In multivariable analysis, five variables (stage of cancer, cognitive functioning, pain, financial difficulties, and future perspective) were found to be significantly associated with patients’ GQOL (Tables 3 and 4). Only cancer stage maintained a significant association with the socio-demographic and clinical characteristics. This implied that stage 4 breast cancer patients were 7.94 times more likely that their GQoL was affected by cancer (Table 3).

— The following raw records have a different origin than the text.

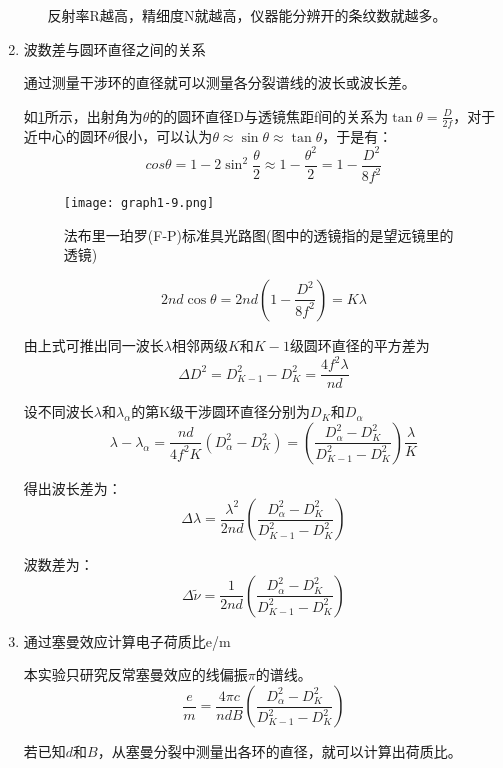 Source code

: \documentclass[dvipsnames, svgnames,a4paper,11pt]{article}
\begin{document}
\begin{enumerate}
\begin{itemize}
						反射率R越高，精细度N就越高，仪器能分辨开的条纹数就越多。

					\end{itemize}

			\item 波数差与圆环直径之间的关系
			
				通过测量干涉环的直径就可以测量各分裂谱线的波长或波长差。

				如\cref{fig:graph1-9}所示，出射角为$\theta$的的圆环直径D与透镜焦距f间的关系为$\tan{\theta}=\frac{D}{2f}$，对于近中心的圆环$\theta$很小，可以认为$\theta\approx\sin{\theta}\approx\tan{\theta}$，于是有：
				\[
					cos\theta = 1 - 2 \sin^2\frac{\theta}{2} \approx 1 - \frac{\theta^2}{2} = 1 - \frac{D^2}{8f^2}	
				\]

				\begin{figure}[H]
					\centering
					\texttt{[image: graph1-9.png]}
					\caption{法布里一珀罗(F-P)标准具光路图(图中的透镜指的是望远镜里的透镜)}
					\label{fig:graph1-9}
				\end{figure}

				\[
					2 n d \cos \theta = 2 n d (1 - \frac{D^2}{8f^2}) = K \lambda	
				\]

				由上式可推出同一波长$\lambda$相邻两级$K$和$K - 1$级圆环直径的平方差为
				\[
					\Delta D^2 = D^2_{K-1} - D^2_{K} = \frac{4 f^2 \lambda}{n d}	
				\]

				设不同波长$\lambda$和$\lambda_{\alpha}$的第K级干涉圆环直径分别为$D_K$和$D_{\alpha}$
				\[
					\lambda - \lambda_\alpha = \frac{nd}{4 f^2 K}(D^2_\alpha - D^2_K) = (\frac{D^2_\alpha - D^2_K}{D^2_{K-1} - D^2_{K}})\frac{\lambda}{K}	
				\]

				得出波长差为：
				\[
					\Delta \lambda = \frac{\lambda^2}{2 n d}(\frac{D^2_\alpha - D^2_K}{D^2_{K-1} - D^2_{K}})
				\]
				
				波数差为：
				\[
					\Delta \tilde{\nu} = \frac{1}{2 n d}(\frac{D^2_\alpha - D^2_K}{D^2_{K-1} - D^2_{K}})
				\]

			\item 通过塞曼效应计算电子荷质比e/m
			
				本实验只研究反常塞曼效应的线偏振$\pi$的谱线。
				\[
					\frac{e}{m} = \frac{4\pi c}{n d B}(\frac{D^2_\alpha - D^2_K}{D^2_{K-1} - D^2_{K}})
				\]
				
				若已知$d$和$B$，从塞曼分裂中测量出各环的直径，就可以计算出荷质比。
		\end{enumerate}

   

        
\end{document}
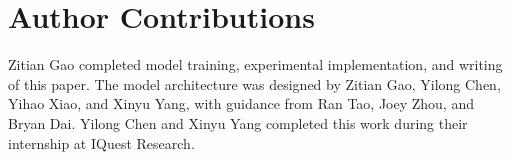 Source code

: \newpage
\section*{Author Contributions}
\label{sec:contrib}

Zitian Gao completed model training, experimental implementation, and writing of this paper. The model architecture was designed by Zitian Gao, Yilong Chen, Yihao Xiao, and Xinyu Yang, with guidance from Ran Tao, Joey Zhou, and Bryan Dai. Yilong Chen and Xinyu Yang completed this work during their internship at IQuest Research. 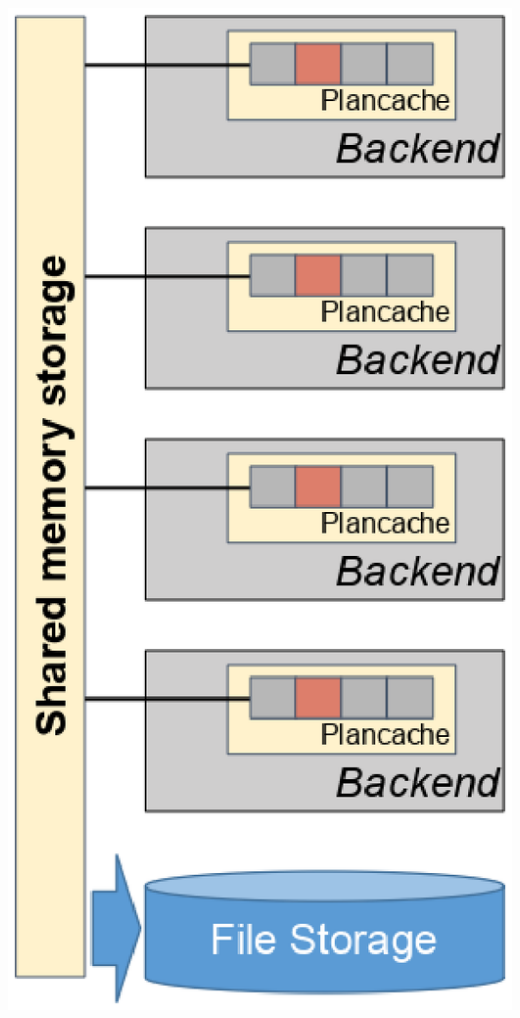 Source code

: \documentclass{beamer}
\begin{document}
\begin{frame}[fragile]
\begin{columns}
\begin{column}{0.5\textwidth}
\begin{center}
    \includegraphics[scale=0.4]{plancache_invalidation}
  \end{center}
\end{column}\end{columns}
\end{frame}
\end{document}
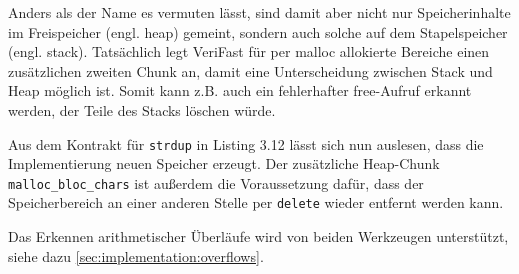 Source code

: Anders als der Name es vermuten lässt, sind damit aber nicht nur Speicherinhalte im Freispeicher (engl. heap) gemeint, 
sondern auch solche auf dem Stapelspeicher (engl. stack). Tatsächlich legt VeriFast für
per malloc allokierte Bereiche einen zusätzlichen zweiten Chunk an, damit eine Unterscheidung zwischen Stack und
Heap möglich ist. Somit kann z.B. auch ein fehlerhafter free-Aufruf erkannt werden, der Teile des Stacks löschen würde.



Aus dem Kontrakt für \texttt{strdup} in Listing 3.12 lässt sich nun auslesen, dass die Implementierung neuen Speicher
erzeugt. Der zusätzliche Heap-Chunk \lstinline{malloc_bloc_chars} ist außerdem die Voraussetzung dafür, dass der Speicherbereich
an einer anderen Stelle per \texttt{delete} wieder entfernt werden kann.

Das Erkennen arithmetischer Überläufe wird von beiden Werkzeugen unterstützt, siehe dazu \ref{sec:implementation:overflows}.



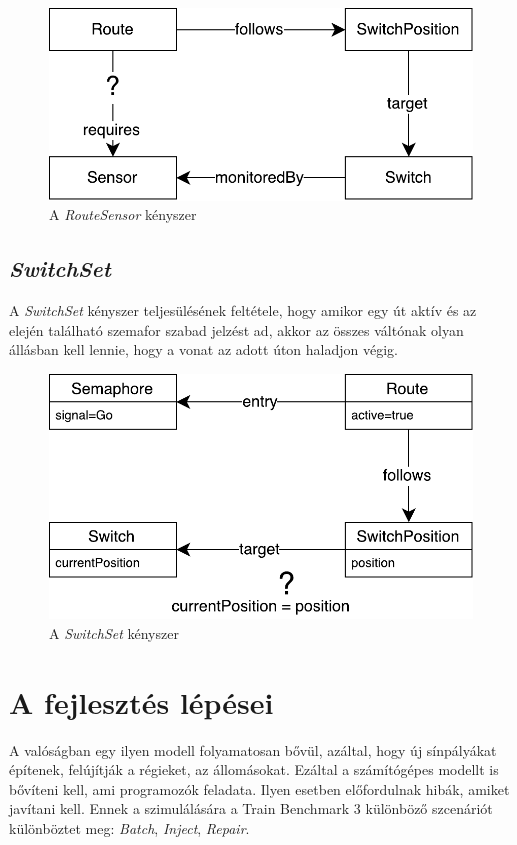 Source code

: \begin{figure}[!ht]
	\centering
	\includegraphics[width=0.7\linewidth, keepaspectratio]{figures/RouteSensor.pdf}
	\caption{A \emph{RouteSensor} kényszer}
	\label{fig:RouteSensor}
\end{figure}

\subsection{\emph{SwitchSet}}

A \emph{SwitchSet} kényszer teljesülésének feltétele, hogy amikor egy út aktív és az elején található szemafor szabad jelzést ad, akkor az összes váltónak olyan állásban kell lennie, hogy a vonat az adott úton haladjon végig.

\begin{figure}[!ht]
	\centering
	\includegraphics[width=0.7\linewidth, keepaspectratio]{figures/SwitchSet.pdf}
	\caption{A \emph{SwitchSet} kényszer}
	\label{fig:SwitchSet}
\end{figure}


\section{A fejlesztés lépései}

A valóságban egy ilyen modell folyamatosan bővül, azáltal, hogy új sínpályákat építenek, felújítják a régieket, az állomásokat. Ezáltal a számítógépes modellt is bővíteni kell, ami programozók feladata. Ilyen esetben előfordulnak hibák, amiket javítani kell. Ennek a szimulálására a Train Benchmark 3 különböző szcenáriót különböztet meg: \emph{Batch}, \emph{Inject}, \emph{Repair}.

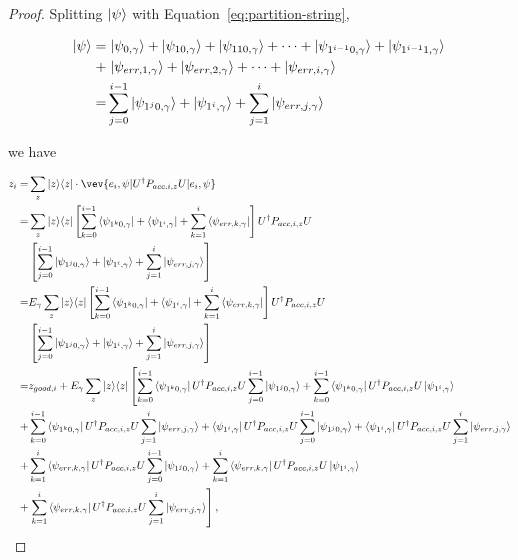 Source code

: \begin{proof}
Splitting $\ket{\psi}$ with Equation~\ref{eq:partition-string}, 

\begin{align}
    \ket{\psi}=& \left. \ket{\psi_{0,\gamma}}+\ket{\psi_{10,\gamma}}+\ket{\psi_{110,\gamma}}+\cdots+\ket{\psi_{1^{i-1}0,\gamma}}+
    \ket{\psi_{1^{i-1}1,\gamma}} \right. \nonumber \\
     +& \left.\ket{\psi_{err,1,\gamma}}+\ket{\psi_{err,2,\gamma}}+\cdots+\ket{\psi_{err,i,\gamma}}\right. \nonumber \\
     =& \sum_{j=0}^{i-1} \ket{\psi_{1^j0,\gamma}} +\ket{\psi_{1^i,\gamma}} +\sum_{j=1}^{i}\ket{\psi_{err,j,\gamma}}
\end{align}


we have 

\begin{align}
    z_i =& \sum_z \proj{z} \cdot \vev{e_i,\psi|U^\dag P_{acc,i,z} U|e_i,\psi} \nn \\
    =& \sum_z \proj{z} \L[\sum_{k=0}^{i-1} \bra{\psi_{1^k0,\gamma}} +\bra{\psi_{1^i,\gamma}} +\sum_{k=1}^{i}\bra{\psi_{err,k,\gamma}} \R]U^\dag  P_{acc,i,z} U\nn \\
    &\L[ \sum_{j=0}^{i-1} \ket{\psi_{1^j0,\gamma}} +\ket{\psi_{1^i,\gamma}} +\sum_{j=1}^{i}\ket{\psi_{err,j,\gamma}}\R]  \nn \\
    =& E_\gamma \sum_z \proj{z} \L[\sum_{k=0}^{i-1} \bra{\psi_{1^k0,\gamma}} +\bra{\psi_{1^i,\gamma}} +\sum_{k=1}^{i}\bra{\psi_{err,k,\gamma}} \R]U^\dag  P_{acc,i,z} U\nn \\
    &\L[ \sum_{j=0}^{i-1} \ket{\psi_{1^j0,\gamma}} +\ket{\psi_{1^i,\gamma}} +\sum_{j=1}^{i}\ket{\psi_{err,j,\gamma}}\R]  \nn \\
    =& z_{good,i}+ E_\gamma \sum_z \proj{z} \L[\sum_{k=0}^{i-1} \bra{\psi_{1^k0,\gamma}}U^\dag  P_{acc,i,z}U   \sum_{j=0}^{i-1} \ket{\psi_{1^j0,\gamma}}+
    \sum_{k=0}^{i-1} \bra{\psi_{1^k0,\gamma}}U^\dag  P_{acc,i,z}U \ket{\psi_{1^i,\gamma}}  \R. \nn \\
      +&  \sum_{k=0}^{i-1} \bra{\psi_{1^k0,\gamma}}U^\dag  P_{acc,i,z}U\sum_{j=1}^{i}\ket{\psi_{err,j,\gamma}}
    +\bra{\psi_{1^i,\gamma}} U^\dag  P_{acc,i,z}U \sum_{j=0}^{i-1} \ket{\psi_{1^j0,\gamma}}
    +\bra{\psi_{1^i,\gamma}} U^\dag  P_{acc,i,z}U \sum_{j=1}^{i}\ket{\psi_{err,j,\gamma}} \nn \\
    +& \sum_{k=1}^{i}\bra{\psi_{err,k,\gamma}} U^\dag  P_{acc,i,z}U  \sum_{j=0}^{i-1} \ket{\psi_{1^j0,\gamma}} 
    +\sum_{k=1}^{i}\bra{\psi_{err,k,\gamma}} U^\dag  P_{acc,i,z}U \ket{\psi_{1^i,\gamma}} \nn \\
    +&\L.\sum_{k=1}^{i}\bra{\psi_{err,k,\gamma}} U^\dag  P_{acc,i,z}U \sum_{j=1}^{i}\ket{\psi_{err,j,\gamma}} \R] , \nn     
\end{align}


\end{proof}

Table 3 Association of socio-demographic/economic factors with GQoL of patients with breast cancer at TASH, Addis Ababa, Ethiopia
Table 4 Association between (EORTC QLQ-C30, EORTC QLQ-BR23) functioning and symptom scales with GQoL of patients with breast cancer at TASH, Addis Ababa, Ethiopia

For EORTC QLQ-C30, only cognitive functioning was significant. Thus, patients GQoL was 2.38 times more likely to be affected if they reported problems with cognitive functioning. Among the symptom scale variables, pain and financial difficulties maintained their association in the multivariable analysis. Patients GQoL was 8 times more likely to be affected if they reported problems with pain. Patients GQoL was 2.60 times more likely to be affected if they reported problems with financial difficulties. For the breast specific EORTC QLQ-BR23 of the functional scales, only future perspective maintained the association in the multi-variable analysis (AOR = 2.08;95% CI: 1.24–3.49) (Table 4).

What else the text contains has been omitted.